8. The apparatus of claim 6, wherein the operational parameters further comprise bitrate adapted as a function of motion detected in a region of interest selected by the network hub as a function of the object type.

9. The apparatus of claim 6, wherein the camera management module further comprises operably coupled illumination controlled by the camera management module as a function of an image quality metric.

10. The apparatus of claim 6, wherein the camera management module further comprises the network hub adapted to transmit to a homeowner notification filtered in real time as a function of object type.

11. An apparatus, comprising:

a camera management module, comprising: a network hub adapted to configure a connected device with a visual field region of interest predicted by an artificial intelligence as a function of an object type detected in video frames received from the connected device; and,

a camera, operatively and communicatively coupled with the camera management module, the camera adapted to: transmit to the camera management module video frames selected by the camera as a function of motion detected by the camera in a visual field region of interest configured in the camera by the camera management module; and, automatically govern the camera operational parameters as a function of motion detected by the camera in the visual field region of interest.

12. The apparatus of claim 11, wherein the camera is a battery-powered camera.

13. The apparatus of claim 11, wherein the network hub further comprises a GPU configured with sufficient computational power to perform the AI as a function of each video frame received from the connected device in no more than 0.1 sec per frame.

14. The apparatus of claim 11, wherein the operational parameters further comprise on-time governed as a function of motion detected in a region of interest selected by the network hub as a function of the object type.

15. The apparatus of claim 11, wherein the operational parameters further comprise bit-rate governed as a function of motion detected in a region of interest selected by the network hub as a function of the object type.

16. The apparatus of claim 11, wherein the camera management module further comprises the network hub adapted to transmit to a homeowner notification filtered in real time as a function of the type of object detected.

17. An apparatus, comprising:

a camera management module, comprising: a network hub adapted to configure a connected device to visually track objects detected within a visual field region of interest predicted by an artificial intelligence as a function of an object type detected in video frames received from the connected device; and,

a camera, operatively and communicatively coupled with the camera management module, the camera adapted to: detect motion in a visual field region of interest configured in the camera by the camera management module; track visual objects of interest configured in the camera by the camera management module; automatically pan, tilt, focus, or zoom based on objects tracked by the camera; and, transmit to the camera management module video frames selected as a function of motion detected by the camera.
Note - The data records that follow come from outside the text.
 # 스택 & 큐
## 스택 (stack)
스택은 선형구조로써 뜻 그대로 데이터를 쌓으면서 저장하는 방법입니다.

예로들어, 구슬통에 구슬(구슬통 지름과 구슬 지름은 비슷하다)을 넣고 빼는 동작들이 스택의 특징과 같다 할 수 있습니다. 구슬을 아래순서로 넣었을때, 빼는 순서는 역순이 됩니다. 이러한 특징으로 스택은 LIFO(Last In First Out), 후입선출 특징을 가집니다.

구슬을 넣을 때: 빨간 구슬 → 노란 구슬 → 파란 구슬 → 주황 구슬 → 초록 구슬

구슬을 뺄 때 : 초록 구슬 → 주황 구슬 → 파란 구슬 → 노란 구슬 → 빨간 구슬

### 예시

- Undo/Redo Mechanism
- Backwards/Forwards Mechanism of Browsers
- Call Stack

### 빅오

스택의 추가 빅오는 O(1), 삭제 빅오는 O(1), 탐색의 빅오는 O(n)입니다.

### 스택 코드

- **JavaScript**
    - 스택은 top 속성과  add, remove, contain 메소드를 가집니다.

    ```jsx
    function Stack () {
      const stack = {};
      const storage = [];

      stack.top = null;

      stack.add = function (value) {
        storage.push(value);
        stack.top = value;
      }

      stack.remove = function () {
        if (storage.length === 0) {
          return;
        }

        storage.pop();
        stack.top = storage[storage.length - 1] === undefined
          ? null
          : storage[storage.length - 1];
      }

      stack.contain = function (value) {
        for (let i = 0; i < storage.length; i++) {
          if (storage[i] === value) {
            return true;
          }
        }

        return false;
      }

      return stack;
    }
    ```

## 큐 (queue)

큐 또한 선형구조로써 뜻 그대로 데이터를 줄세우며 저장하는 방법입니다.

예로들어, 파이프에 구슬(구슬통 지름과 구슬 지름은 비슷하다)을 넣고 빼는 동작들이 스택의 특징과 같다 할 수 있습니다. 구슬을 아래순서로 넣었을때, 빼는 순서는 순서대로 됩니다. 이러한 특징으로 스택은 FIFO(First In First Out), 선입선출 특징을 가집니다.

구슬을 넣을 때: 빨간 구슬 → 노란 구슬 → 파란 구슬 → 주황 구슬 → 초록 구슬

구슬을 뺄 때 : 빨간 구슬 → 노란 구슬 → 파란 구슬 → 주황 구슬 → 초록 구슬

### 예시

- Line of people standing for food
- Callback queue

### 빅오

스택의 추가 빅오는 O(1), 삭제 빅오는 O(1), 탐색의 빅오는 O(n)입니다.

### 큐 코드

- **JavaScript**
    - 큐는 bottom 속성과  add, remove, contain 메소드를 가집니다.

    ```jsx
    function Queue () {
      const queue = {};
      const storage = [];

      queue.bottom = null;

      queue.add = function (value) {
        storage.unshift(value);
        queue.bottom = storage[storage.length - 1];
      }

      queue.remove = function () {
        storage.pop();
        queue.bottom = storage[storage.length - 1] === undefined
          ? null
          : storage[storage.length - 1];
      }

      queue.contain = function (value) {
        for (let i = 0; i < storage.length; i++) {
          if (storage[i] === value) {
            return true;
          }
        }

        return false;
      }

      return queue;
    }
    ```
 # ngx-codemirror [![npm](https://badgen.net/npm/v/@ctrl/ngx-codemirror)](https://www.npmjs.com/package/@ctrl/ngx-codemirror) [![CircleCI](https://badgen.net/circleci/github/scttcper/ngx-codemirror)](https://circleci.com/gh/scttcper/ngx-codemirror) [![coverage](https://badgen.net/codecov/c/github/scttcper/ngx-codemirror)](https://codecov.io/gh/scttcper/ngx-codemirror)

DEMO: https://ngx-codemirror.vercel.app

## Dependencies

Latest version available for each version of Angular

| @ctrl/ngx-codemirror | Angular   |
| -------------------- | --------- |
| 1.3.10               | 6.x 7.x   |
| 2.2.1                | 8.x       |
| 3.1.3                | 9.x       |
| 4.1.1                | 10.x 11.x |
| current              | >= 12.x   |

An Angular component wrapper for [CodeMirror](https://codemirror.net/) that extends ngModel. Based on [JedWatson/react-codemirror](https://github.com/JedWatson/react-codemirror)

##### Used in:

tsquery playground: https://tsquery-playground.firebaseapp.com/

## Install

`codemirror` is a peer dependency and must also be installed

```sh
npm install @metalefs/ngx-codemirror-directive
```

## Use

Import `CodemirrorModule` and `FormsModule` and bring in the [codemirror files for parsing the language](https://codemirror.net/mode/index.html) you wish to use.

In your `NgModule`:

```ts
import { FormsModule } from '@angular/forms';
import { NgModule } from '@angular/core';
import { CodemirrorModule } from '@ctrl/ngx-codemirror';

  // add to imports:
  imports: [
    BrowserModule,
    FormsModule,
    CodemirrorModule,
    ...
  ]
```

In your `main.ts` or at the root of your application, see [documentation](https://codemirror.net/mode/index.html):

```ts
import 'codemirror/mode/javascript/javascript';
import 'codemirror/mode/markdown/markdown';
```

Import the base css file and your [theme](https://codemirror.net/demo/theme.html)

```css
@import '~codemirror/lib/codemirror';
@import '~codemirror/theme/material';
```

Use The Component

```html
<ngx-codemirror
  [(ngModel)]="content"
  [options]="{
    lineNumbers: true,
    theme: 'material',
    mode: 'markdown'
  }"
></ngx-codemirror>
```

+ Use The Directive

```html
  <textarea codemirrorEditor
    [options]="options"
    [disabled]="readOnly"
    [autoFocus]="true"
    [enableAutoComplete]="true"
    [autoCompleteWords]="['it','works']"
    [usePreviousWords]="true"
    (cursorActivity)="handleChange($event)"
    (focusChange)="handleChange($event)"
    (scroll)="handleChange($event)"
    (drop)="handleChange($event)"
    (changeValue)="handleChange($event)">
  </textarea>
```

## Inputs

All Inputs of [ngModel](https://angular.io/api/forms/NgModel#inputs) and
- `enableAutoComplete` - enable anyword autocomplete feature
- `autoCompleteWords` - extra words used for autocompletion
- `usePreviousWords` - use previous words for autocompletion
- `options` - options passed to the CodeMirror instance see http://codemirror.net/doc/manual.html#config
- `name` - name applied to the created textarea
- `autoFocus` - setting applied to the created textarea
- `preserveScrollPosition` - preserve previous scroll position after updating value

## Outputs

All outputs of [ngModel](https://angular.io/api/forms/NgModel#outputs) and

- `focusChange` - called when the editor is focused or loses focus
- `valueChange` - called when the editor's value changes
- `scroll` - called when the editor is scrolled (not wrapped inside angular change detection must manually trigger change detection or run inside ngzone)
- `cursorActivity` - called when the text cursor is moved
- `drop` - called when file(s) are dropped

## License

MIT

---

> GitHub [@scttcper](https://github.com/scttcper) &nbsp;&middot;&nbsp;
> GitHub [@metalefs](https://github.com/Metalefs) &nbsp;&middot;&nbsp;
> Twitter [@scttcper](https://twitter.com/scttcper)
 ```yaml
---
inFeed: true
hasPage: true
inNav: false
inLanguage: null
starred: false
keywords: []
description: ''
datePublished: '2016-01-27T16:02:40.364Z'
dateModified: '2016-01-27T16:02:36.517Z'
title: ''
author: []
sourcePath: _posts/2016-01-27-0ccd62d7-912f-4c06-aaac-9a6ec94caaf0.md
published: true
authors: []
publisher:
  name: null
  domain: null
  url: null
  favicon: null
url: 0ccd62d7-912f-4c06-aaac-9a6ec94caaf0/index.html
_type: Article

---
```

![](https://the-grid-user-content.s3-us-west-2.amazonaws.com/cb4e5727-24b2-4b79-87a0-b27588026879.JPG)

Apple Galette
18. The apparatus of claim 17, wherein the camera management module further comprises the network hub adapted to adjust notification filtering in real time as a function of detected object type.

19. The apparatus of claim 17, wherein the camera management module further comprises the network hub adapted to configure the camera with a predictive model and an object model.

20. The apparatus of claim 19, wherein the camera further comprises governing the camera operational parameters as a function of the type of object detected by artificial intelligence configured in the camera.

21. An apparatus, comprising a camera adapted to:

accept configuration of a visual field of interest;

transmit video frames selected by the camera as a function of the configured visual field of interest; and,

automatically govern the camera operational parameters as a function of motion detected by the camera in the visual field region of interest.

22. The apparatus of claim 21 wherein the camera further comprises object tracking.

23. The apparatus of claim 21 wherein the camera further comprises object detection.

24. The apparatus of claim 23 wherein the camera further comprises configuration to obscure image areas exclusive to a detected object.